Bloomberg Tax
June 4, 2020, 7:30 PM

More Employers Embrace Global Payroll Strategy, Survey Says

Michael Trimarchi
Michael Trimarchi
Writer

An increasing number of employers have a global payroll strategy or are planning to develop one as part of a corporate initiative, a survey said June 4.

The payroll benchmark survey by Deloitte, which was presented at the annual American Payroll Association Congress, showed that 88% of companies have such a strategy, up from about 50% in 2018. About 12% of survey respondents did not have a global plan.

About 52% of employers with operations in multiple countries said they managed payroll from the U.S. as a central location, compared with 29% that were using a regional location to manage global payroll processes for an assigned country, said Brian Proctor, a principal in Deloitte’s payroll and workforce management solutions practice.

“As I look into the marketplace and I see organizations that are operating payroll for 20 or 30 countries, it is very common for people to have an American-based multinational hub, and a hub outside of North America as well to manage their full global footprint,” Proctor said.

Most companies operate one payroll platform for each county where they do business, the survey said. Time-tracking within a country was achieved by using multiple time-and-attendance solutions, it said.

Worldwide demographics showed that 73% of employers outsourced some aspect of payroll, though the need to retain in-house expertise remained high, the survey said. By region, payroll was outsourced by 81% of employers in Europe and the Middle East, 78% in Asia-Pacific, 69% in Latin America, and 63% in North America.

Among other survey highlights:

• There is a shift in having the payroll department report to the human resources department more than finance, with an increase in reporting to shared services. About 53% of payroll departments report to human resources, 44% to finance, and 3% to other departments.

• The average cost of preparing a pay slip was $4.43, which included labor, technical and vendor processing costs, bank fees, and paper stock for printing checks.

• The leading cause to print an off-cycle paycheck was termination, cited by about 30% of respondents. Other causes were updates from human resources, 20%; tax and accounting reasons, 17%; underpayments, 12%; bonuses or awards, 10%; retroactive payments, 8%, and overpayments, 2%.

• More than 30% of respondents said payroll processing took at least four days to complete. About 30% of the time was spent manually entering and loading payroll inputs, and 20% said entering adjustments was the most time-consuming task.

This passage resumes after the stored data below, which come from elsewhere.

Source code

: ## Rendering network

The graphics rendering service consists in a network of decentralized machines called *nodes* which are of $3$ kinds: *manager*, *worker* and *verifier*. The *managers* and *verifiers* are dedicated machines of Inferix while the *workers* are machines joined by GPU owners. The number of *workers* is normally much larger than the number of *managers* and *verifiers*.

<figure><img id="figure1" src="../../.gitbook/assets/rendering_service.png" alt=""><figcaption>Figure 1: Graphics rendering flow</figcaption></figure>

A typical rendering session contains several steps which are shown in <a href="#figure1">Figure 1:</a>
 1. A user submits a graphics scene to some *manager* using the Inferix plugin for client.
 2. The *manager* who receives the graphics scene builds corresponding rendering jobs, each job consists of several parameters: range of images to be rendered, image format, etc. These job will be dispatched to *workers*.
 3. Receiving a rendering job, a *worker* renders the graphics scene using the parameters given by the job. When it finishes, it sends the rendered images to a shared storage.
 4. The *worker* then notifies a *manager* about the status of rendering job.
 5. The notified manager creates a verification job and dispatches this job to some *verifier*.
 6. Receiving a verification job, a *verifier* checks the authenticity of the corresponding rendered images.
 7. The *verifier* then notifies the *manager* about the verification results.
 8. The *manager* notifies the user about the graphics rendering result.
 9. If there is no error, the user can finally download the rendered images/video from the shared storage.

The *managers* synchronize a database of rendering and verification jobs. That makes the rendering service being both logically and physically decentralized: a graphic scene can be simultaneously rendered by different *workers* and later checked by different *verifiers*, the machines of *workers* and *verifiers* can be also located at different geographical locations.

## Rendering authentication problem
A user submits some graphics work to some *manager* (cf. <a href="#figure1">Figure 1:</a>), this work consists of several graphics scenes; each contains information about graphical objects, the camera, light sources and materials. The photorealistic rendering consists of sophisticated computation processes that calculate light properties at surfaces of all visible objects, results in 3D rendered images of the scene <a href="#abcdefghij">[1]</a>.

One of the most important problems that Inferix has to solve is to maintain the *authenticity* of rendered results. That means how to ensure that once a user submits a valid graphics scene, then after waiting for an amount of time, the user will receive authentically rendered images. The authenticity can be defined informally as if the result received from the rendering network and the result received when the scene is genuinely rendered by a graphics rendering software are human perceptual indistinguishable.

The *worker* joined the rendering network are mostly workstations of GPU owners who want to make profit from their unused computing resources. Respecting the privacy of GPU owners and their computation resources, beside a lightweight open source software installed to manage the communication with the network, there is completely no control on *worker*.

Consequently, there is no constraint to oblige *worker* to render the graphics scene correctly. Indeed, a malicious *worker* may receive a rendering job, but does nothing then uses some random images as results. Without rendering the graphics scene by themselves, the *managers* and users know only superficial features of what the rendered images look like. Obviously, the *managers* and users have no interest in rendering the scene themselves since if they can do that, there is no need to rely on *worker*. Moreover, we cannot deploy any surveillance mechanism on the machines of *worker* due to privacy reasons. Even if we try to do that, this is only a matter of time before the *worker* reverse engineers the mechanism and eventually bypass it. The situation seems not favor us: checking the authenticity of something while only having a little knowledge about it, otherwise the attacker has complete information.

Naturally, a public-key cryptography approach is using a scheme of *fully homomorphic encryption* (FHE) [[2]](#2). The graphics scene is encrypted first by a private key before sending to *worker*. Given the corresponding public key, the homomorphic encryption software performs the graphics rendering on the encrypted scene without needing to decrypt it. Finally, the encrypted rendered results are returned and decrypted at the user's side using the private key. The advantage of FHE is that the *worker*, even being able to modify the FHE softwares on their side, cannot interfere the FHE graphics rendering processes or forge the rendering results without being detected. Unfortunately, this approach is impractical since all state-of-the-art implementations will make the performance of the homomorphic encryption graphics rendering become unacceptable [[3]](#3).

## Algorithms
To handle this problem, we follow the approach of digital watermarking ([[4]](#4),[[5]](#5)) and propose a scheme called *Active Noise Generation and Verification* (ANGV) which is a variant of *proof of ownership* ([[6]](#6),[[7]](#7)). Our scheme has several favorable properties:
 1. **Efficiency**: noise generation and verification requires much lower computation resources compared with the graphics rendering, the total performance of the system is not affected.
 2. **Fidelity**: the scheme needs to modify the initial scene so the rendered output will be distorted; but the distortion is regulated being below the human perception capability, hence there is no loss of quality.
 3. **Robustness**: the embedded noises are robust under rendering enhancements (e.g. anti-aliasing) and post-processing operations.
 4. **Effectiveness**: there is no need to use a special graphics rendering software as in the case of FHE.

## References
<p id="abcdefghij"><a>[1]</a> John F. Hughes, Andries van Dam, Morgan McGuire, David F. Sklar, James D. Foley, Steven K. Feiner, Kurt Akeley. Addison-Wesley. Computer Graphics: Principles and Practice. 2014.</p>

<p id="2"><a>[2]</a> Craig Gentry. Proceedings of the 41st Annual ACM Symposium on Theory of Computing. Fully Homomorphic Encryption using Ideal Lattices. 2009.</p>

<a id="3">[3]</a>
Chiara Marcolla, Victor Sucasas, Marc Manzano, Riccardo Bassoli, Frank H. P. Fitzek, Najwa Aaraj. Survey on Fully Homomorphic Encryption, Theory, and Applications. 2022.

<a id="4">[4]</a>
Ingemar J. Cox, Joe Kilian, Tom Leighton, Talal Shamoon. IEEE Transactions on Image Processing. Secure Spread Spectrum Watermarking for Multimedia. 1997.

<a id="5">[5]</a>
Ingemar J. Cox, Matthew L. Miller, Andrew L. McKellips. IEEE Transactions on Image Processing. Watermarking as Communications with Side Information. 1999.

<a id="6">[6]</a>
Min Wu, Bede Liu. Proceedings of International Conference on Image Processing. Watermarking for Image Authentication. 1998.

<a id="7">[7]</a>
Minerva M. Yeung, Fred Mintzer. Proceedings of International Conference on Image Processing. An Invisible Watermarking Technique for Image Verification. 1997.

• For third-party payroll outsourcing contracts, 58% were established more than five years ago and 36% were contracted in the past three to five years. And while 82% were satisfied with the provider, 17% were not.

• About 7% of employers offer an on-demand payroll option. About 61% of those offering on-demand pay offer it through their existing payroll platform and 16% offer payroll-debit cards to their workers.

• The leading key performance indicators tracked by payroll department were payment errors, 89%; days to resolve payroll errors, 54%; average cost of producing a pay slip, 41%; untimely payroll payments, 38%; and timeliness of statutory returns, 36%.

• Cloud computing technology is used by 57% of employers to process payroll, 17% are in the process of adopting the technology, 10% plan to do so within three years, and 16% have no plans for cloud computing.

The global survey, conducted by Deloitte, received information from more than 750 organizations, 23% of which have more than 25,000 employees and 32% of which have fewer than 1,000 employees. About 1,400 responses were received for more than 100 questions. Seven industrial sectors were surveyed: consumer and industrial products; technology, media, and communications; financial services; life sciences and health care; professional services; public sector; and energy and resources.

The APA and the Global Payroll Management Institute sponsored the survey.